Re: [PATCH v2 2/2] pidmap(2)
From: Alexey Dobriyan
Date: Tue Sep 26 2017 - 14:46:56 EST
On Sun, Sep 24, 2017 at 02:27:00PM -0700, Andy Lutomirski wrote:
> On Sun, Sep 24, 2017 at 1:08 PM, Alexey Dobriyan <adobriyan@xxxxxxxxx> wrote:
> > From: Tatsiana Brouka <Tatsiana_Brouka@xxxxxxxx>
> >
> > Implement system call for bulk retrieveing of pids in binary form.
> >
> > Using /proc is slower than necessary: 3 syscalls + another 3 for each thread +
> > converting with atoi() + instantiating dentries and inodes.
> >
> > /proc may be not mounted especially in containers. Natural extension of
> > hidepid=2 efforts is to not mount /proc at all.
> >
> > It could be used by programs like ps, top or CRIU. Speed increase will
> > become more drastic once combined with bulk retrieval of process statistics.
> >
> > Benchmark:
> >
> > N=1<<16 times
> > ~130 processes (~250 task_structs) on a regular desktop system
> > opendir + readdir + closedir /proc + the same for every /proc/$PID/task
> > (roughly what htop(1) does) vs pidmap
> >
> > /proc 16.80 ± 0.73%
> > pidmap 0.06 ± 0.31%
> >
> > PIDMAP_* flags are modelled after /proc/task_diag patchset.
> >
> >
> > PIDMAP(2) Linux Programmer's Manual PIDMAP(2)
> >
> > NAME
> > pidmap - get allocated PIDs
> >
> > SYNOPSIS
> > long pidmap(pid_t pid, int *pids, unsigned int count , unsigned int start, int flags);
>
> I think we will seriously regret a syscall that does this. Djalal is
> working on fixing the turd that is hidepid, and this syscall is
> basically incompatible with ever fixing hidepids. I think that, to
> make it less regrettable, it needs to take an fd to a proc mount as a
> parameter.

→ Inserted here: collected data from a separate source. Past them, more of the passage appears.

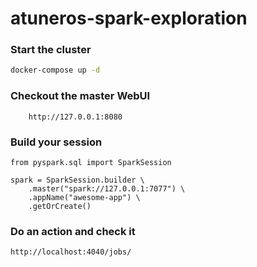 # atuneros-spark-exploration

### Start the cluster

```bash
docker-compose up -d
```

### Checkout the master WebUI

```url
    http://127.0.0.1:8080
```

### Build your session

```code
from pyspark.sql import SparkSession

spark = SparkSession.builder \
    .master("spark://127.0.0.1:7077") \ 
    .appName("awesome-app") \
    .getOrCreate()
```

### Do an action and check it

```url
http://localhost:4040/jobs/
```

This makes me wonder why it's a syscall at all -- why not
> just create a new file like /proc/pids?
See reply to fdmap(2).
pidmap(2) is indeed more complex case exactly because of
pid/tgid/tid/everything else + pidnamespaces + ->hide_pid.
However the problem remains: query task tree without all the bullshit.
C/R people succumbed with /proc/*/children, it was a mistake IMO.